Records provided »
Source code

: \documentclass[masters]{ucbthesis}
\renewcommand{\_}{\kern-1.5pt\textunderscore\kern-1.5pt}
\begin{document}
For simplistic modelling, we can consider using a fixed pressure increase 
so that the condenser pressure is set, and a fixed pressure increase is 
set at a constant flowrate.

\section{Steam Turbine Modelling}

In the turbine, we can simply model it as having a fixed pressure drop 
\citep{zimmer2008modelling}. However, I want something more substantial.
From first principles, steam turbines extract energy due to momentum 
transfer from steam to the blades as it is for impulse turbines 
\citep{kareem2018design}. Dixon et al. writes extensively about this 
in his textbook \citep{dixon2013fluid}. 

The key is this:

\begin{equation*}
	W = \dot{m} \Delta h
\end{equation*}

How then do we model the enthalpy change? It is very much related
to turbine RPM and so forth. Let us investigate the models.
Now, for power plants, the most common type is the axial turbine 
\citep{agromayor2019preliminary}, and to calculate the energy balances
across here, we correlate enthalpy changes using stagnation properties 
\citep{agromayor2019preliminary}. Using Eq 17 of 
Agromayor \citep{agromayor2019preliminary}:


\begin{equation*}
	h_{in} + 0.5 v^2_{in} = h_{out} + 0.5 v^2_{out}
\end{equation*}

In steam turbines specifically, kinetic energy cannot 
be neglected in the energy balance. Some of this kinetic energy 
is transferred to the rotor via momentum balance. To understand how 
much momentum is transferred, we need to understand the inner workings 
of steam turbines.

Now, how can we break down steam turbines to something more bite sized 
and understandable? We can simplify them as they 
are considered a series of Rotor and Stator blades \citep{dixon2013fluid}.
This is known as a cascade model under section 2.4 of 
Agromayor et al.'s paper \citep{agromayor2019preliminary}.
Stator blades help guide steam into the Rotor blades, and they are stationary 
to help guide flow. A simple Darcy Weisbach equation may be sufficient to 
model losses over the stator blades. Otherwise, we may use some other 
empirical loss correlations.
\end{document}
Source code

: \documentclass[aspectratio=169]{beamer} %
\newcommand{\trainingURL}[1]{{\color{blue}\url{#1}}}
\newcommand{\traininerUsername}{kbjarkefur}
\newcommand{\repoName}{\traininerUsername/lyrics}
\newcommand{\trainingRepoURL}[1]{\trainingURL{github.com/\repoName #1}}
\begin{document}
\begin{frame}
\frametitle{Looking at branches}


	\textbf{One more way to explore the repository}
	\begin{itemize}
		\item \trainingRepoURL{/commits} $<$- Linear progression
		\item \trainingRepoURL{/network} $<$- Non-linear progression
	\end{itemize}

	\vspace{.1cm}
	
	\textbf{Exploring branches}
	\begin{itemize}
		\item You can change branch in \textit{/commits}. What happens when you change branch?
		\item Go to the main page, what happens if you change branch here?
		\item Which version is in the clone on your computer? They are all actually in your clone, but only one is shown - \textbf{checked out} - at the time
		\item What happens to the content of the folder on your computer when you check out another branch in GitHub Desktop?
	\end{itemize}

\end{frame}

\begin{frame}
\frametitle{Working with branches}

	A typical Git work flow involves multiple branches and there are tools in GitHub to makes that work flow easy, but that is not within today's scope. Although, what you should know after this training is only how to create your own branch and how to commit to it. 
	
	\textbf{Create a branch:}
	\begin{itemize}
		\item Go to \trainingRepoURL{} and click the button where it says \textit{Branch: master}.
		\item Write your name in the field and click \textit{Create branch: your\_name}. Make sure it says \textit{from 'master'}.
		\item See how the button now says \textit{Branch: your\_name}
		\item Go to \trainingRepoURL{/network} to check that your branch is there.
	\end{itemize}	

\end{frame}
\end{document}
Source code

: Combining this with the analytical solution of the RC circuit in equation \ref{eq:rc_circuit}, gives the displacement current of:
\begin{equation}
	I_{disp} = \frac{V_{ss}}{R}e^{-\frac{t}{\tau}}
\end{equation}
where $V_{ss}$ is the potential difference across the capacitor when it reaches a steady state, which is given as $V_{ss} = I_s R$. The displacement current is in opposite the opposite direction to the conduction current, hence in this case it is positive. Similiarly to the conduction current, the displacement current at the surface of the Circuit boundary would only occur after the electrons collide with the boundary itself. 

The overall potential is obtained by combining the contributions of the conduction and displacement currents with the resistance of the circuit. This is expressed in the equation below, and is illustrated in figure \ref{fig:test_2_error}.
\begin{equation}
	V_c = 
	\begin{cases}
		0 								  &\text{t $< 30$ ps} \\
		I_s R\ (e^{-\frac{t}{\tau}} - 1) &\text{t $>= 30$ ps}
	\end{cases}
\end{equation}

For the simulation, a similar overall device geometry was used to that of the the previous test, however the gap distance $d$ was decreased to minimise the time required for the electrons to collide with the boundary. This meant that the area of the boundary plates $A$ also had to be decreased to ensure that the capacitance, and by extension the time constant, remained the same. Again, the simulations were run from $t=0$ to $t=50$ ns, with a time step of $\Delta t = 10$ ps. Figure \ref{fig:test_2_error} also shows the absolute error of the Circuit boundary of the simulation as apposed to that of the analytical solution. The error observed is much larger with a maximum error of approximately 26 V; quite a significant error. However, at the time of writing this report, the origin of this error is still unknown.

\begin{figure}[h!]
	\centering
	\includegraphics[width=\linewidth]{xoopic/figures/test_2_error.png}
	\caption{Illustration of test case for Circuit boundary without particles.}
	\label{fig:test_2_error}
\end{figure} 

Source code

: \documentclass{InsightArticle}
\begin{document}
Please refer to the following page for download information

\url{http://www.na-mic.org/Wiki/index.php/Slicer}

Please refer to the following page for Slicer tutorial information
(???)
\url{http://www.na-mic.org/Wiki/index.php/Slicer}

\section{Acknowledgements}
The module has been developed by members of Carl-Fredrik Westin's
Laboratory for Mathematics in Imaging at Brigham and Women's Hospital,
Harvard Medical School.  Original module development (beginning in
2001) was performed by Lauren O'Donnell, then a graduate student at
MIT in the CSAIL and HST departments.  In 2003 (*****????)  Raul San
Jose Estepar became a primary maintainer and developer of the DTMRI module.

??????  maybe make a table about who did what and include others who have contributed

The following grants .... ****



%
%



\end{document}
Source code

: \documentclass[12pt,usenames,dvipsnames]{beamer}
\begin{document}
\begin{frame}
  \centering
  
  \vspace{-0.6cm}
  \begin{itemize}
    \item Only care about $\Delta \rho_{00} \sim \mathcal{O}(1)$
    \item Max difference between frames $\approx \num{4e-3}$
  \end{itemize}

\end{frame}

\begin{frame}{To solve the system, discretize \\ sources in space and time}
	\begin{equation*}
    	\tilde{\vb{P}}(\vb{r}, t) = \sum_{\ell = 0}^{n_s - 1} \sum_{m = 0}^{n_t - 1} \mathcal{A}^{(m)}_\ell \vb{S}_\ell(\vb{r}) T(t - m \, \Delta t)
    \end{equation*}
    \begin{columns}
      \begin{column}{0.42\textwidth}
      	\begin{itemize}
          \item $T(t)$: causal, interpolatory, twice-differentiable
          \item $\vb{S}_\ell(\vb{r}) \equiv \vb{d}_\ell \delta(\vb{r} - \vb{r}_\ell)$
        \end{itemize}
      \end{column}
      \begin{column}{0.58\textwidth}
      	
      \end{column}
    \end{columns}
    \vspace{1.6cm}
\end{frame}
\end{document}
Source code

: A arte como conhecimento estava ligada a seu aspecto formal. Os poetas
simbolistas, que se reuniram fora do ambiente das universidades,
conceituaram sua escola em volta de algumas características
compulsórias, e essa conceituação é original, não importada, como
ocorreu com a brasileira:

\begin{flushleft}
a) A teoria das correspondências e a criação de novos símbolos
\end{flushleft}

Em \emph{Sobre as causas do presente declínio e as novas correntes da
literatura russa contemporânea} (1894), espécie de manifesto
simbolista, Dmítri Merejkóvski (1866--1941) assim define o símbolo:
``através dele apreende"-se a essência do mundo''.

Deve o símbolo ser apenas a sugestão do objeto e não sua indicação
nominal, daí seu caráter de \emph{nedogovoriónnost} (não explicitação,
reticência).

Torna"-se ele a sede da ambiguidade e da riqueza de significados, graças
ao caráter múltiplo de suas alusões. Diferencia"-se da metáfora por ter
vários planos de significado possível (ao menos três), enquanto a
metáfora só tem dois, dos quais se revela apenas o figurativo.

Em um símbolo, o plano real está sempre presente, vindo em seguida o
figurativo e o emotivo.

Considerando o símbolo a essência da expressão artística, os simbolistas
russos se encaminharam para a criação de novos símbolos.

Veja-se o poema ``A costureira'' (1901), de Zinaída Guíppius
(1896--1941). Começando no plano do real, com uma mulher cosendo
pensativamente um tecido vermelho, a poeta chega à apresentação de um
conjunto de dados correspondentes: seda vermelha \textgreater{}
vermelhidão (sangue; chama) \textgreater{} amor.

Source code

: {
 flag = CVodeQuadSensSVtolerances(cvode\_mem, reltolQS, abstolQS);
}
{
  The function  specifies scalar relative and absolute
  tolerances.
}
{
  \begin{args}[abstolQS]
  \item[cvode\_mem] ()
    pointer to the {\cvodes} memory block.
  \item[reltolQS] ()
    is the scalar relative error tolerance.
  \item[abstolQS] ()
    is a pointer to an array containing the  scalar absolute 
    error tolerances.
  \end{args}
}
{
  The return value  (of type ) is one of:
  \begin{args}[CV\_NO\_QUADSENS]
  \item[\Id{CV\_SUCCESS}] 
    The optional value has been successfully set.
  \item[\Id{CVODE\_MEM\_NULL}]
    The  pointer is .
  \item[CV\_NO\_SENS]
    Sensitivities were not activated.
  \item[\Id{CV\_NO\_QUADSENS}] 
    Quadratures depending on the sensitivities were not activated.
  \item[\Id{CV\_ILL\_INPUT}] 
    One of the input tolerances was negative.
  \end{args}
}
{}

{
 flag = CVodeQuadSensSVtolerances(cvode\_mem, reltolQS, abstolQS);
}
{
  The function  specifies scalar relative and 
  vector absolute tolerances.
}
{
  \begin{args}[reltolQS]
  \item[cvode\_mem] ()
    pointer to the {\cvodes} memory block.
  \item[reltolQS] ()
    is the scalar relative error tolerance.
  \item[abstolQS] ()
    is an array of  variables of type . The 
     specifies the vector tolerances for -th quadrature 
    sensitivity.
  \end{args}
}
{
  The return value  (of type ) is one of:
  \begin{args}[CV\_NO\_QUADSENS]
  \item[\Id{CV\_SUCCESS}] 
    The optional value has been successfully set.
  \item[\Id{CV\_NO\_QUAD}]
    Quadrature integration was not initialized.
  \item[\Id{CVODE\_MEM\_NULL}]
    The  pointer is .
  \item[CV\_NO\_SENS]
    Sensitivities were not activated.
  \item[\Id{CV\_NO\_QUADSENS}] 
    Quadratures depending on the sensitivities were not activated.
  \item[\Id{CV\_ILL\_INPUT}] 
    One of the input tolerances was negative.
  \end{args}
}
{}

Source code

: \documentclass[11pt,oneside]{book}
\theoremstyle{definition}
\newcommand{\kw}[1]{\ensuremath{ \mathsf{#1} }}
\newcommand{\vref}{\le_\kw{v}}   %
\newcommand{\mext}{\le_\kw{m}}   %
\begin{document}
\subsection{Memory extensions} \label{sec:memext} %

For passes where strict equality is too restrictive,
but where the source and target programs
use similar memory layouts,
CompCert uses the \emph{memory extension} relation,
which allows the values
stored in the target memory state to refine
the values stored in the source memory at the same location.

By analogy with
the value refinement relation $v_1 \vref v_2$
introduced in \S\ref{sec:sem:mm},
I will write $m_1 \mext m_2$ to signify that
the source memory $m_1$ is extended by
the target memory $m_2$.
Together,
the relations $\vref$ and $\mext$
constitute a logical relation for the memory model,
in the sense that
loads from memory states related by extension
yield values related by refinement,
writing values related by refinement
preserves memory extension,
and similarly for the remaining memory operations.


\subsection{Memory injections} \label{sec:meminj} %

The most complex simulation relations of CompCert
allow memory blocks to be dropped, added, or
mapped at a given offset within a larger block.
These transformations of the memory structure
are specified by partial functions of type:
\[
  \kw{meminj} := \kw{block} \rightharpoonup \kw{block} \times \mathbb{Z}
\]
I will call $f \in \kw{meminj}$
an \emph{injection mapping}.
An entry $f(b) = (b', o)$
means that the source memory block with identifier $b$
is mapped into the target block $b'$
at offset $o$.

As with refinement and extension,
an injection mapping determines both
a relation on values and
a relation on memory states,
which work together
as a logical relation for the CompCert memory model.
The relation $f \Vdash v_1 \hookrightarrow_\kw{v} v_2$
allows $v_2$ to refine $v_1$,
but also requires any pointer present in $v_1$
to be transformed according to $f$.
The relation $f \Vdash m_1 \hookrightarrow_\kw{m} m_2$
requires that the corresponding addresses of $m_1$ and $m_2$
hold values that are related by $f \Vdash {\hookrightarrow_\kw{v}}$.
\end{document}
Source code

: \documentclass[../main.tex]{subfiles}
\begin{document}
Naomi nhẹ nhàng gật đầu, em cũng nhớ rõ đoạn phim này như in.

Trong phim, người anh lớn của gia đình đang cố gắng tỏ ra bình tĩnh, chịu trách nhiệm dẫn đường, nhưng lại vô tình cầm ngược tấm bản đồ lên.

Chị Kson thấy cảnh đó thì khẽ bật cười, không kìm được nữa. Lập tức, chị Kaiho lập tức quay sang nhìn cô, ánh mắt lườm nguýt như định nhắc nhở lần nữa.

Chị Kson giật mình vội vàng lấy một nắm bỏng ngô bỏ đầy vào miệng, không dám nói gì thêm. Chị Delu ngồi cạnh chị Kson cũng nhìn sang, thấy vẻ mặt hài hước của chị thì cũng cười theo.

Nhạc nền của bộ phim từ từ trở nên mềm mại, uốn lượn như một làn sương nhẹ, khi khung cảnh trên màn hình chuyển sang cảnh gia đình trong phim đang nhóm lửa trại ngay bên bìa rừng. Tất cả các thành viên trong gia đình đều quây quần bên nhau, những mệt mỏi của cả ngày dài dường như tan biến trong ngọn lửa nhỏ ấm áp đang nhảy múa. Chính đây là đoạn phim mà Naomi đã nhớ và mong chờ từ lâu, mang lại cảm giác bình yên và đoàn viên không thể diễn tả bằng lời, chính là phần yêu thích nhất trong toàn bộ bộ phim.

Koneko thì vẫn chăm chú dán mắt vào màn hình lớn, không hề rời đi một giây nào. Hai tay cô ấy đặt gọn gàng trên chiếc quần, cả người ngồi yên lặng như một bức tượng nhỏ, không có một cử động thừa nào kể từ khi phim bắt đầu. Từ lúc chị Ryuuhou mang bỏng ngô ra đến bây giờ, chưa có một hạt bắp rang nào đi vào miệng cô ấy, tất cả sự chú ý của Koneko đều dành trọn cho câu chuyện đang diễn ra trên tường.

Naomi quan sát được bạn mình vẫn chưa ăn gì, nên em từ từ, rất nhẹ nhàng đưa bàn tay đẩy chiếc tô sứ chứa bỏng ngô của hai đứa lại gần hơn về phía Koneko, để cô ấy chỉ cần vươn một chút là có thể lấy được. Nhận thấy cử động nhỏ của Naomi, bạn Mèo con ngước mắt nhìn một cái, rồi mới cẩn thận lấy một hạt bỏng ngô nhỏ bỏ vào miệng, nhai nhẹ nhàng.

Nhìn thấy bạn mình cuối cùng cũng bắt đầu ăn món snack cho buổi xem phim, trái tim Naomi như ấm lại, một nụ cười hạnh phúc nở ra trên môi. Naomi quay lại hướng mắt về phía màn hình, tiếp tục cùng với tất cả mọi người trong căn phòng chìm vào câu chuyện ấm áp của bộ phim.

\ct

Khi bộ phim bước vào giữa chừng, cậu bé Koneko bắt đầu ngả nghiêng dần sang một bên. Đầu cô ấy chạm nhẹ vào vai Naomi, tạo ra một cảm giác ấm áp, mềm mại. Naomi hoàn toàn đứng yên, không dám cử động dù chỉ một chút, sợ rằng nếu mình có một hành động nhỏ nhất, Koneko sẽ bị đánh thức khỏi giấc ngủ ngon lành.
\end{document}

Task details »
Out of the data above, give again only the lines starting at the one holding "mapped at a" and ending at the one holding "Chị Kson giật", unchanged.

Solution to this task »
mapped at a given offset within a larger block.
These transformations of the memory structure
are specified by partial functions of type:
\[
  \kw{meminj} := \kw{block} \rightharpoonup \kw{block} \times \mathbb{Z}
\]
I will call $f \in \kw{meminj}$
an \emph{injection mapping}.
An entry $f(b) = (b', o)$
means that the source memory block with identifier $b$
is mapped into the target block $b'$
at offset $o$.

As with refinement and extension,
an injection mapping determines both
a relation on values and
a relation on memory states,
which work together
as a logical relation for the CompCert memory model.
The relation $f \Vdash v_1 \hookrightarrow_\kw{v} v_2$
allows $v_2$ to refine $v_1$,
but also requires any pointer present in $v_1$
to be transformed according to $f$.
The relation $f \Vdash m_1 \hookrightarrow_\kw{m} m_2$
requires that the corresponding addresses of $m_1$ and $m_2$
hold values that are related by $f \Vdash {\hookrightarrow_\kw{v}}$.
\end{document}
Source code

: \documentclass[../main.tex]{subfiles}
\begin{document}
Naomi nhẹ nhàng gật đầu, em cũng nhớ rõ đoạn phim này như in.

Trong phim, người anh lớn của gia đình đang cố gắng tỏ ra bình tĩnh, chịu trách nhiệm dẫn đường, nhưng lại vô tình cầm ngược tấm bản đồ lên.

Chị Kson thấy cảnh đó thì khẽ bật cười, không kìm được nữa. Lập tức, chị Kaiho lập tức quay sang nhìn cô, ánh mắt lườm nguýt như định nhắc nhở lần nữa.

Chị Kson giật mình vội vàng lấy một nắm bỏng ngô bỏ đầy vào miệng, không dám nói gì thêm. Chị Delu ngồi cạnh chị Kson cũng nhìn sang, thấy vẻ mặt hài hước của chị thì cũng cười theo.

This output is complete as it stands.